The house is 90% clean; the truck is mostly cleaned out – though not *clean* yet; the first cake’s out of the oven; the gathering coming together – most everything’s well on it’s way for early Wednesday morning.
And early it will be – I’ve agreed to participate in a study that may help determine tumor placement in women who *don’t* have palpable or visible breast tumors*, which means getting to the hospital at 7:30 am. Yoicks.
All for the greater good.
The actual surgery is scheduled to begin at 12:55 pm (let’s say 1:00) and should take about 2.5 hours, plus my recovery from anesthesia.
I went in today to see Dr. Harlow, the oncology surgeon who will be operating on me, with Jim & Mom as entourage and taxi service (thanks, you!) , to get some questions answered, so I’d have a better idea of what to expect, both going in and coming out. I had also had him mark where he thought the incision on the breast was likely to be and the extent of the tissue below the skin that he thought he’d be removing – so I had a better concept of what to expect when I came out of anesthesia.
It’ll be a fairly straight, radial oriented, incision, about an inch long; with an oval chunk of flesh about 2 inches by 1.5 inches below it taken. There will also be an incision in my armpit, where they’ll take the sentinel lymph nodes – if all goes well, that’s all they’ll take (the tumor is injected with a radioactive dye; the lymph nodes that take the dye up are the sentinel lymph nodes for that tumor).
During the surgery, they’ll remove the sentinel lymph nodes and inspect them for signs of cancerous changes. If those lymph nodes are clean (as far as they can tell), they close up that incision. If they’re *not* clean , as happens about 20% of the time, then they’ll remove the entire array.
This would be bad for a number of reasons:
a) it would mean the cancer has advanced further than I hoped, and it would require more aggressive treatment.
b) the recovery time from surgery would be longer.
c) removing the entire lymph array is likely to cause problems after recovery – those buggers are there for a reason, after all.
So, let’s all keep our fingers crossed for clear nodes, eh?
Assuming all goes well (touch wood), I should be out the same day, and back home – with moderate recovery in a week or so, just in time to get the full pathology reports back from both the tumor itself and the lymph nodes.

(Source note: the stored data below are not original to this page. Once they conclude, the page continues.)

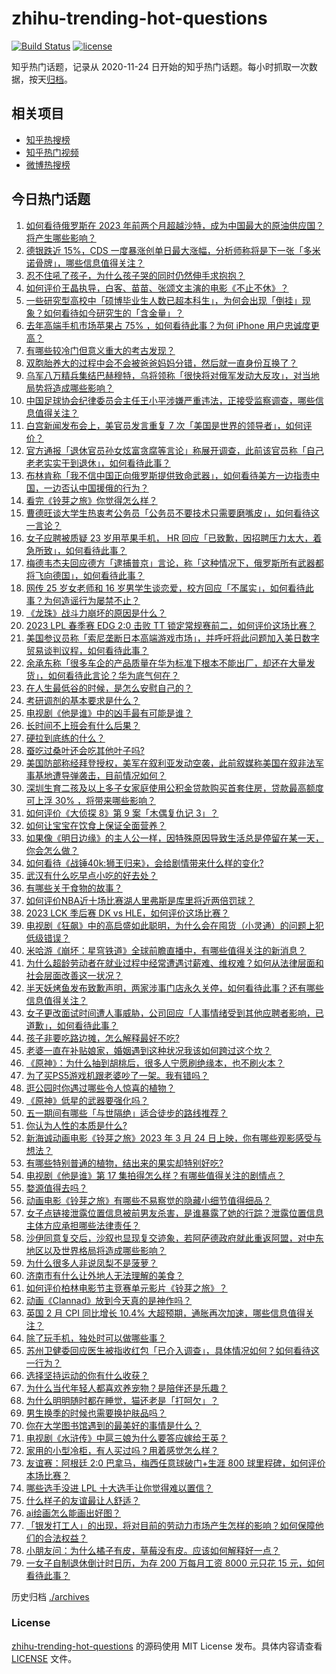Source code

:# zhihu-trending-hot-questions

[![Build Status](https://github.com/justjavac/zhihu-trending-hot-questions/workflows/ci/badge.svg?branch=master)](https://github.com/justjavac/zhihu-trending-hot-questions/actions)
[![license](https://img.shields.io/github/license/justjavac/zhihu-trending-hot-questions)](https://github.com/justjavac/zhihu-trending-hot-questions/blob/master/LICENSE)

知乎热门话题，记录从 2020-11-24
日开始的知乎热门话题。每小时抓取一次数据，按天[归档](./archives)。

## 相关项目

- [知乎热搜榜](https://github.com/justjavac/zhihu-trending-top-search)
- [知乎热门视频](https://github.com/justjavac/zhihu-trending-hot-video)
- [微博热搜榜](https://github.com/justjavac/weibo-trending-hot-search)

## 今日热门话题

<!-- BEGIN -->
<!-- 最后更新时间 Sat Mar 25 2023 09:18:45 GMT+0800 (China Standard Time) -->

1. [如何看待俄罗斯在 2023 年前两个月超越沙特，成为中国最大的原油供应国？将产生哪些影响？](https://www.zhihu.com/question/590925316)
1. [德银跌近 15%，CDS 一度暴涨创单日最大涨幅，分析师称将是下一张「多米诺骨牌」，哪些信息值得关注？](https://www.zhihu.com/question/591676847)
1. [忍不住吼了孩子，为什么孩子哭的同时仍然伸手求抱抱？](https://www.zhihu.com/question/590903773)
1. [如何评价王晶执导，白客、苗苗、张颂文主演的电影《不止不休》？](https://www.zhihu.com/question/591423485)
1. [一些研究型高校中「硕博毕业生人数已超本科生」，为何会出现「倒挂」现象？如何看待如今研究生的「含金量」？](https://www.zhihu.com/question/591395033)
1. [去年高端手机市场苹果占 75% ，如何看待此事？为何 iPhone 用户忠诚度更高？](https://www.zhihu.com/question/590943803)
1. [有哪些较冷门但意义重大的考古发现？](https://www.zhihu.com/question/476353592)
1. [双胞胎养大的过程中会不会被爸爸妈妈分错，然后就一直身份互换了？](https://www.zhihu.com/question/591146404)
1. [乌军八万精兵集结巴赫穆特，乌将领称「很快将对俄军发动大反攻」，对当地局势将造成哪些影响？](https://www.zhihu.com/question/591593319)
1. [中国足球协会纪律委员会主任王小平涉嫌严重违法，正接受监察调查，哪些信息值得关注？](https://www.zhihu.com/question/591575565)
1. [白宫新闻发布会上，美官员发言重复 7 次「美国是世界的领导者」，如何评价？](https://www.zhihu.com/question/591603464)
1. [官方通报「退休官员孙女炫富贪腐等言论」称展开调查，此前该官员称「自己老老实实干到退休」，如何看待此事？](https://www.zhihu.com/question/591603937)
1. [布林肯称「我不信中国正向俄罗斯提供致命武器」，如何看待美方一边指责中国，一边否认中国援俄的行为？](https://www.zhihu.com/question/591461238)
1. [看完《铃芽之旅》你觉得怎么样？](https://www.zhihu.com/question/591630080)
1. [曹德旺谈大学生热衷考公务员「公务员不要技术只需要磨嘴皮」，如何看待这一言论？](https://www.zhihu.com/question/591424634)
1. [女子应聘被质疑 23 岁用苹果手机， HR 回应「已致歉，因招聘压力太大，着急所致」，如何看待此事？](https://www.zhihu.com/question/591353535)
1. [梅德韦杰夫回应德方「逮捕普京」言论，称「这种情况下，俄罗斯所有武器都将飞向德国」，如何看待此事？](https://www.zhihu.com/question/591587319)
1. [网传 25 岁女老师和 16 岁男学生谈恋爱，校方回应「不属实」，如何看待此事？为何造谣行为屡禁不止？](https://www.zhihu.com/question/591447486)
1. [《龙珠》战斗力崩坏的原因是什么？](https://www.zhihu.com/question/551150449)
1. [2023 LPL 春季赛 EDG 2:0 击败 TT 锁定常规赛前二，如何评价这场比赛？](https://www.zhihu.com/question/591639743)
1. [美国参议员称「索尼垄断日本高端游戏市场」，并呼吁将此问题加入美日数字贸易谈判议程，如何看待此事？](https://www.zhihu.com/question/591593589)
1. [余承东称「很多车企的产品质量在华为标准下根本不能出厂，却还在大量发货」，如何看待此言论？华为底气何在？](https://www.zhihu.com/question/591581286)
1. [在人生最低谷的时候，是怎么安慰自己的？](https://www.zhihu.com/question/591237683)
1. [考研调剂的基本要求是什么？](https://www.zhihu.com/question/583910350)
1. [电视剧《他是谁》中的凶手最有可能是谁？](https://www.zhihu.com/question/589853176)
1. [长时间不上班会有什么后果？](https://www.zhihu.com/question/589838903)
1. [硬拉到底练的什么？](https://www.zhihu.com/question/590181931)
1. [蚕吃过桑叶还会吃其他叶子吗?](https://www.zhihu.com/question/455671422)
1. [美国防部称经拜登授权，美军在叙利亚发动空袭，此前叙媒称美国在叙非法军事基地遭导弹袭击，目前情况如何？](https://www.zhihu.com/question/591580165)
1. [深圳生育二孩及以上多子女家庭使用公积金贷款购买首套住房，贷款最高额度可上浮 30% ，将带来哪些影响？](https://www.zhihu.com/question/591615116)
1. [如何评价《大侦探 8》第 9 案「木偶复仇记 3」？](https://www.zhihu.com/question/591367551)
1. [如何让宝宝在饮食上保证全面营养？](https://www.zhihu.com/question/591384803)
1. [如果像《明日边缘》的主人公一样，因特殊原因导致生活总是停留在某一天，你会怎么做？](https://www.zhihu.com/question/587211578)
1. [如何看待《战锤40k:狮王归来》，会给剧情带来什么样的变化?](https://www.zhihu.com/question/591377116)
1. [武汉有什么吃早点小吃的好去处？](https://www.zhihu.com/question/587052127)
1. [有哪些关于食物的故事？](https://www.zhihu.com/question/268271485)
1. [如何评价NBA近十场比赛湖人里弗斯是库里将近两倍罚球？](https://www.zhihu.com/question/591389854)
1. [2023 LCK 季后赛 DK vs HLE，如何评价这场比赛？](https://www.zhihu.com/question/591424088)
1. [电视剧《狂飙》中的高启盛如此聪明，为什么会在囤货（小灵通）的问题上犯低级错误？](https://www.zhihu.com/question/591138441)
1. [米哈游《崩坏：星穹铁道》全球前瞻直播中，有哪些值得关注的新消息？](https://www.zhihu.com/question/591658905)
1. [为什么超龄劳动者在就业过程中经常遭遇讨薪难、维权难？如何从法律层面和社会层面改善这一状况？](https://www.zhihu.com/question/591704595)
1. [半天妖烤鱼发布致歉声明，两家涉事门店永久关停，如何看待此事？还有哪些信息值得关注？](https://www.zhihu.com/question/591582030)
1. [女子更改面试时间遭人事威胁，公司回应「人事情绪受到其他应聘者影响，已道歉」，如何看待此事？](https://www.zhihu.com/question/591607252)
1. [孩子非要吃路边摊，怎么解释最好不吃?](https://www.zhihu.com/question/587272215)
1. [老婆一直在补贴娘家，婚姻遇到这种状况我该如何跨过这个坎？](https://www.zhihu.com/question/591342044)
1. [《原神》：为什么抽到胡桃后，很多人宁愿刷绝缘本，也不刷火本？](https://www.zhihu.com/question/591318731)
1. [为了买PS5游戏机跟老婆吵了一架。我有错吗？](https://www.zhihu.com/question/589008739)
1. [逛公园时你遇过哪些令人惊喜的植物？](https://www.zhihu.com/question/589926753)
1. [《原神》低星的武器要强化吗？](https://www.zhihu.com/question/552630570)
1. [五一期间有哪些「与世隔绝」适合徒步的路线推荐？](https://www.zhihu.com/question/455757420)
1. [你认为人性的本质是什么?](https://www.zhihu.com/question/590254263)
1. [新海诚动画电影《铃芽之旅》2023 年 3 月 24 日上映，你有哪些观影感受与想法？](https://www.zhihu.com/question/573838104)
1. [有哪些特别普通的植物，结出来的果实却特别好吃?](https://www.zhihu.com/question/590861756)
1. [电视剧《他是谁》第 17 集拍得怎么样？有哪些值得关注的剧情点？](https://www.zhihu.com/question/591632874)
1. [婺源值得去吗？](https://www.zhihu.com/question/361002511)
1. [动画电影《铃芽之旅》有哪些不易察觉的隐藏小细节值得细品？](https://www.zhihu.com/question/591626980)
1. [女子点链接泄露位置信息被前男友杀害，是谁暴露了她的行踪？泄露位置信息主体方应承担哪些法律责任？](https://www.zhihu.com/question/591556338)
1. [沙伊同意复交后，沙叙也显现复交迹象，若阿萨德政府就此重返阿盟，对中东地区以及世界格局将造成哪些影响？](https://www.zhihu.com/question/591572342)
1. [为什么很多人非说凤梨不是菠萝？](https://www.zhihu.com/question/315955020)
1. [济南市有什么让外地人无法理解的美食？](https://www.zhihu.com/question/560352840)
1. [如何评价柏林电影节主竞赛单元影片《铃芽之旅》？](https://www.zhihu.com/question/583817037)
1. [动画《Clannad》放到今天真的是神作吗？](https://www.zhihu.com/question/575037267)
1. [英国 2 月 CPI 同比增长 10.4% 大超预期，通胀再次加速，哪些信息值得关注？](https://www.zhihu.com/question/591349358)
1. [除了玩手机，独处时可以做哪些事？](https://www.zhihu.com/question/591438087)
1. [苏州卫健委回应医生被指收红包「已介入调查」，具体情况如何？如何看待这一行为？](https://www.zhihu.com/question/591360663)
1. [选择坚持运动的你有什么收获？](https://www.zhihu.com/question/590550413)
1. [为什么当代年轻人都喜欢养宠物？是陪伴还是乐趣？](https://www.zhihu.com/question/589183990)
1. [为什么明明随时都在睡觉，猫还老是「打呵欠」？](https://www.zhihu.com/question/589429228)
1. [男生换季的时候也需要换护肤品吗？](https://www.zhihu.com/question/590790610)
1. [你在大学图书馆遇到的最美好的事情是什么？](https://www.zhihu.com/question/590029365)
1. [电视剧《水浒传》中扈三娘为什么要答应嫁给王英？](https://www.zhihu.com/question/590304709)
1. [家用的小型冷柜，有人买过吗？用着感觉怎么样？](https://www.zhihu.com/question/327786985)
1. [友谊赛：阿根廷 2:0 巴拿马，梅西任意球破门+生涯 800 球里程碑，如何评价本场比赛？](https://www.zhihu.com/question/591568741)
1. [哪些选手没进 LPL 十大选手让你觉得难以置信？](https://www.zhihu.com/question/591397182)
1. [什么样子的友谊最让人舒适？](https://www.zhihu.com/question/591125512)
1. [ai绘画怎么能画出好图？](https://www.zhihu.com/question/565575341)
1. [「银发打工人」的出现，将对目前的劳动力市场产生怎样的影响？如何保障他们的合法权益？](https://www.zhihu.com/question/591591142)
1. [小朋友问：为什么橘子有皮，草莓没有皮。应该如何解释好一点？](https://www.zhihu.com/question/591261072)
1. [一女子自制退休倒计时日历，为存 200 万每月工资 8000 元只花 15 元，如何看待此事？](https://www.zhihu.com/question/591406913)

<!-- END -->

历史归档 [./archives](./archives)

### License

[zhihu-trending-hot-questions](https://github.com/justjavac/zhihu-trending-hot-questions)
的源码使用 MIT License 发布。具体内容请查看 [LICENSE](./LICENSE) 文件。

These will help determine the staging of my cancer and the chemotherapy regime likely to be used. Right now, I’m most likely Stage 2a, due to probable tumor size. If the lymph nodes are involved, that’ll go up.
A “moderate” amount of pain is expected. Translation – it’s going to hurt.
*currently, women with tumors that cannot be seen or easily palpated have a wire inserted into the tumor under X-ray guidance. The surgeon then follows this wire to find the tumor for excision. What this means in the real world is the woman is moved throughout the hospital with a wire sticking out from her breast, a wire that can easily shift. It’s not a pretty sight.